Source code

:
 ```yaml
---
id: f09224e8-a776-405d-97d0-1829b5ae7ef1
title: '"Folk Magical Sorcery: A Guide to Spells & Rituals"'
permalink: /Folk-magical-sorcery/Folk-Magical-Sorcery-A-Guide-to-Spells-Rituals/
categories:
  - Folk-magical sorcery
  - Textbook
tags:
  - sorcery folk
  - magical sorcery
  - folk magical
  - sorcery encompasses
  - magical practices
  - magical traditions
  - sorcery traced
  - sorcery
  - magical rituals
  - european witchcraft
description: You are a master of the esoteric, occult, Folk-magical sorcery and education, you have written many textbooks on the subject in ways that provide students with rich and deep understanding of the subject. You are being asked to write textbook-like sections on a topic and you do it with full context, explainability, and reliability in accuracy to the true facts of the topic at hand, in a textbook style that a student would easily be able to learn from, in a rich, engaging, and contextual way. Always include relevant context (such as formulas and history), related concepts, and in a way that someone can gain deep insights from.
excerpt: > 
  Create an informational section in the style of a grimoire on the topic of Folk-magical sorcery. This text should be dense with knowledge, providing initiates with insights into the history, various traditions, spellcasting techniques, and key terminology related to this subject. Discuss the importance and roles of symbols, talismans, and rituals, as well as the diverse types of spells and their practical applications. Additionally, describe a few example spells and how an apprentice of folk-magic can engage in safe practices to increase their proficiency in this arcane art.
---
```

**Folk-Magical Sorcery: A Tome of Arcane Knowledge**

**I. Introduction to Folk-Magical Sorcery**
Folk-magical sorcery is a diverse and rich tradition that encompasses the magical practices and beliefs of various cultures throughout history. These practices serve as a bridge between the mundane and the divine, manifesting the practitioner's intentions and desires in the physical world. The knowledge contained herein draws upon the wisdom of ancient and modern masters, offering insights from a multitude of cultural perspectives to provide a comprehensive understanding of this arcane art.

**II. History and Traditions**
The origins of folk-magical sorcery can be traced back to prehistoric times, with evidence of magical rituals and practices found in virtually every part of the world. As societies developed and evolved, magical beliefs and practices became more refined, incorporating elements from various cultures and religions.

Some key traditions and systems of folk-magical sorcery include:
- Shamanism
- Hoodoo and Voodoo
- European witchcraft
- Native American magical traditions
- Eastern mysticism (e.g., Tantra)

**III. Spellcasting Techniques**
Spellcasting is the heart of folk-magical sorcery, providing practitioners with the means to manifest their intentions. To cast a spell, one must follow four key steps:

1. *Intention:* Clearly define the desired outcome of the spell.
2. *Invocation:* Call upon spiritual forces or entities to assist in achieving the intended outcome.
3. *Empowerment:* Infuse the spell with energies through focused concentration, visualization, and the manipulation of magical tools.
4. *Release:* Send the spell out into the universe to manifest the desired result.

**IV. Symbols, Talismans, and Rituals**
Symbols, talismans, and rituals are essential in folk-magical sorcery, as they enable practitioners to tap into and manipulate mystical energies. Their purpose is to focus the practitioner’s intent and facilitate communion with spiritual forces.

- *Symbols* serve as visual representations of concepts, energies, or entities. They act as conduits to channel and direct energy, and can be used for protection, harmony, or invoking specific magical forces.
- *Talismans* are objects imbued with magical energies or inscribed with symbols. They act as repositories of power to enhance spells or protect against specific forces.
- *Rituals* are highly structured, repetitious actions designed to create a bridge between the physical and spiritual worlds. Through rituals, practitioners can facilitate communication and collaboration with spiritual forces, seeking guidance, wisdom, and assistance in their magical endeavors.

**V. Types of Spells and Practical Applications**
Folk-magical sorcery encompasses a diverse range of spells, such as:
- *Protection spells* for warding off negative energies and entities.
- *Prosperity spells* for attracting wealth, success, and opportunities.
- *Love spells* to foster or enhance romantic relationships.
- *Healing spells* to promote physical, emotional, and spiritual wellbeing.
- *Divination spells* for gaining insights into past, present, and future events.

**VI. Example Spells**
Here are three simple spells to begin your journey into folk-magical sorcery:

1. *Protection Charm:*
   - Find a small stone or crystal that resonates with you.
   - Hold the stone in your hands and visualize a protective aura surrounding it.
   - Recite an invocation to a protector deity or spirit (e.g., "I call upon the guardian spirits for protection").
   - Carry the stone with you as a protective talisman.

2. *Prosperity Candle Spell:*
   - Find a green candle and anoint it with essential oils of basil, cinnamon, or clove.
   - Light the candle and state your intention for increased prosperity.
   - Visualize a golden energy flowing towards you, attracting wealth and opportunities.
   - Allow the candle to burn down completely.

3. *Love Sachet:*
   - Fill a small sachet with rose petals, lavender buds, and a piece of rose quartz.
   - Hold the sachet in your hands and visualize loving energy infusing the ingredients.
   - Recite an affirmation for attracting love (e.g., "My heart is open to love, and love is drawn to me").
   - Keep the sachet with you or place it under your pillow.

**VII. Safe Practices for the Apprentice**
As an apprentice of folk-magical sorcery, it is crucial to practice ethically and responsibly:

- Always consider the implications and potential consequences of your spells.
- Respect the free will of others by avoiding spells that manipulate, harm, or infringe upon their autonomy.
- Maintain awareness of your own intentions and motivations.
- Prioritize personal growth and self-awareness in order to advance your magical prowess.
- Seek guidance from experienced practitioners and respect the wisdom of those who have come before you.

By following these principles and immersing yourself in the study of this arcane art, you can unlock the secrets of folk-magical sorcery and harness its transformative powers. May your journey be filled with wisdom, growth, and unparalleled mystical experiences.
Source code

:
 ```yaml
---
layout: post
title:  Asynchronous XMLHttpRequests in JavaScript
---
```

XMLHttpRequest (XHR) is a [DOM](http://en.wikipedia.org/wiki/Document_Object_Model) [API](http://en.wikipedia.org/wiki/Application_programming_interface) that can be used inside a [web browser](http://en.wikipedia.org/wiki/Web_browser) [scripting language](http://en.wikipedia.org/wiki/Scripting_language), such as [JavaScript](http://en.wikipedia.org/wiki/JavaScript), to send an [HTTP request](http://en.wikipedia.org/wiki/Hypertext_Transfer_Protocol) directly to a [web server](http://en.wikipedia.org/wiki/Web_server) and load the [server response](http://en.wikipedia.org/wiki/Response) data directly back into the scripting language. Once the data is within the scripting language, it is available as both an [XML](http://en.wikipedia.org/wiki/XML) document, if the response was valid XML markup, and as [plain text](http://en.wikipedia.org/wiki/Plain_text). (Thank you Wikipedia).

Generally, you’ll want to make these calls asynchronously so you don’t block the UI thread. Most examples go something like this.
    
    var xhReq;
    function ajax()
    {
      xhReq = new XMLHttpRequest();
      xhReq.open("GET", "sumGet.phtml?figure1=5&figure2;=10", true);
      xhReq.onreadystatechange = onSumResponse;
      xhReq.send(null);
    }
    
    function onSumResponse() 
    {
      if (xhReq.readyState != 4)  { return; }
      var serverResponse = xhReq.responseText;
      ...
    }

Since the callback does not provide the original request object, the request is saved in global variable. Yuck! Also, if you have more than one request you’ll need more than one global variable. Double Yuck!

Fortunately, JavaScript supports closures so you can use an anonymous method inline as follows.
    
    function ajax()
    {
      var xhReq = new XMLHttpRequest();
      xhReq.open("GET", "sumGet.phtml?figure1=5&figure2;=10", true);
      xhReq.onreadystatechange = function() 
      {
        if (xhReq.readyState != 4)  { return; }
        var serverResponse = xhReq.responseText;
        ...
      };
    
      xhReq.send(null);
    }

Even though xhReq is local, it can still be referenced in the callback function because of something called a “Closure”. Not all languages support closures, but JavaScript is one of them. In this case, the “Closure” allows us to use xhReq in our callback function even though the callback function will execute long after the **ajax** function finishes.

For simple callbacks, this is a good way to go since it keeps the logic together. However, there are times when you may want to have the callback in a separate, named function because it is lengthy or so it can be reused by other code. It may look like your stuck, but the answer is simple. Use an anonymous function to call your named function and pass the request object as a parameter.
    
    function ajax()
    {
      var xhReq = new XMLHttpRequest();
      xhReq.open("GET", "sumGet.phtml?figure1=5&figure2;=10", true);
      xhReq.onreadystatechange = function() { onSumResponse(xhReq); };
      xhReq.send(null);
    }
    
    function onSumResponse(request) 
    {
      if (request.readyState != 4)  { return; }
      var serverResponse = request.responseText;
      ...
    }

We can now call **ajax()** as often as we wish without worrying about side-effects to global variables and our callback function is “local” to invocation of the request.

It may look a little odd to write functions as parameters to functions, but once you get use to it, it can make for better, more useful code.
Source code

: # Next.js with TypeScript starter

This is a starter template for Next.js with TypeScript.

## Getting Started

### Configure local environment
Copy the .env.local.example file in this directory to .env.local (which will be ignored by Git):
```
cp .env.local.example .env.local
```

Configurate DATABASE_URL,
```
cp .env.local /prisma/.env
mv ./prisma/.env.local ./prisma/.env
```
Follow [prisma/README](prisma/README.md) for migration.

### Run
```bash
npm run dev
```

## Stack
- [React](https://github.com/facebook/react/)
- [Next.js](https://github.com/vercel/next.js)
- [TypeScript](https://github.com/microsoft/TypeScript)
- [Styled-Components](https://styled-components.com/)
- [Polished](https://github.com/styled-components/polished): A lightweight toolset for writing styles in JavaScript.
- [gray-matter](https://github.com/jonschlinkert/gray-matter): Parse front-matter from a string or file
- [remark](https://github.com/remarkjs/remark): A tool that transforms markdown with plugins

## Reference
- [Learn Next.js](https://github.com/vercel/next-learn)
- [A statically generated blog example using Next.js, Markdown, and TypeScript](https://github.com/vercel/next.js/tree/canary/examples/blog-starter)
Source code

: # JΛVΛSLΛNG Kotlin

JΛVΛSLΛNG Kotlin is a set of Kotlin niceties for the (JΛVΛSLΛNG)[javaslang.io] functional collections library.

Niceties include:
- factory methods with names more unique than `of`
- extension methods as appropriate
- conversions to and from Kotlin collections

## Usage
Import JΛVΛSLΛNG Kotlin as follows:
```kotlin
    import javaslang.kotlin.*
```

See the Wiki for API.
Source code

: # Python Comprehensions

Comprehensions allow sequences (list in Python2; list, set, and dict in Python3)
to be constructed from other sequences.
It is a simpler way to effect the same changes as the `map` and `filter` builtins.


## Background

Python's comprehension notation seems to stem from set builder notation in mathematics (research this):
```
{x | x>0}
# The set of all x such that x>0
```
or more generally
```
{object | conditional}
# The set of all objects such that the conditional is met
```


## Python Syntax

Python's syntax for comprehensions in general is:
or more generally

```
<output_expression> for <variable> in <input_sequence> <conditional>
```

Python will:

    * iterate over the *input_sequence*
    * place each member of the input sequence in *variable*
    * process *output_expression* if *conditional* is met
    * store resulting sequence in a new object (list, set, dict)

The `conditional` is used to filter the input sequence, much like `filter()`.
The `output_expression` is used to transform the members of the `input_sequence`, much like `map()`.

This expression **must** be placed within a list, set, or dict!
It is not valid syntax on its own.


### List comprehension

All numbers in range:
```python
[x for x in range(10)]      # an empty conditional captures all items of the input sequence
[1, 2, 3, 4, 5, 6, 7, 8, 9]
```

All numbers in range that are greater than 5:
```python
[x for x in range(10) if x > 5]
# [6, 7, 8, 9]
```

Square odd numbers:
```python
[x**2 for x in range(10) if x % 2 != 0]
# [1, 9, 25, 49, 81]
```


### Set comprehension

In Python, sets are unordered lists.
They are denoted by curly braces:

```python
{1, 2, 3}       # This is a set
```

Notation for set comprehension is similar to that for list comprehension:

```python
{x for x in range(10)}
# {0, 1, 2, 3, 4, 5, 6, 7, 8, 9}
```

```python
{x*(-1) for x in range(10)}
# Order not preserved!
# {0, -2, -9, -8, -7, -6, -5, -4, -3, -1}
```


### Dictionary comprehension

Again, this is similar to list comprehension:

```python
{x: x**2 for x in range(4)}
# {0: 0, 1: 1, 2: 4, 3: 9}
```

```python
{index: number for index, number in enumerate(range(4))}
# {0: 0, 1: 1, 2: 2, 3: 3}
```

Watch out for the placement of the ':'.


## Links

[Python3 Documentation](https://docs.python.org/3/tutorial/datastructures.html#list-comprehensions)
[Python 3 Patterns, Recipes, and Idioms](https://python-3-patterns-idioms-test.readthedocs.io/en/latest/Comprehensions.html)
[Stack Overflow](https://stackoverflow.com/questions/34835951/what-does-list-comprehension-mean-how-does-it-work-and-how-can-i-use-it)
++++
> _Problem_
Beginning at the line that contains "### List comprehension", transcribe every line through the end of the material exactly, leaving out all earlier lines.

> _The completed task_
### List comprehension

All numbers in range:
```python
[x for x in range(10)]      # an empty conditional captures all items of the input sequence
[1, 2, 3, 4, 5, 6, 7, 8, 9]
```

All numbers in range that are greater than 5:
```python
[x for x in range(10) if x > 5]
# [6, 7, 8, 9]
```

Square odd numbers:
```python
[x**2 for x in range(10) if x % 2 != 0]
# [1, 9, 25, 49, 81]
```


### Set comprehension

In Python, sets are unordered lists.
They are denoted by curly braces:

```python
{1, 2, 3}       # This is a set
```

Notation for set comprehension is similar to that for list comprehension:

```python
{x for x in range(10)}
# {0, 1, 2, 3, 4, 5, 6, 7, 8, 9}
```

```python
{x*(-1) for x in range(10)}
# Order not preserved!
# {0, -2, -9, -8, -7, -6, -5, -4, -3, -1}
```


### Dictionary comprehension

Again, this is similar to list comprehension:

```python
{x: x**2 for x in range(4)}
# {0: 0, 1: 1, 2: 4, 3: 9}
```

```python
{index: number for index, number in enumerate(range(4))}
# {0: 0, 1: 1, 2: 2, 3: 3}
```

Watch out for the placement of the ':'.


## Links

[Python3 Documentation](https://docs.python.org/3/tutorial/datastructures.html#list-comprehensions)
[Python 3 Patterns, Recipes, and Idioms](https://python-3-patterns-idioms-test.readthedocs.io/en/latest/Comprehensions.html)
[Stack Overflow](https://stackoverflow.com/questions/34835951/what-does-list-comprehension-mean-how-does-it-work-and-how-can-i-use-it)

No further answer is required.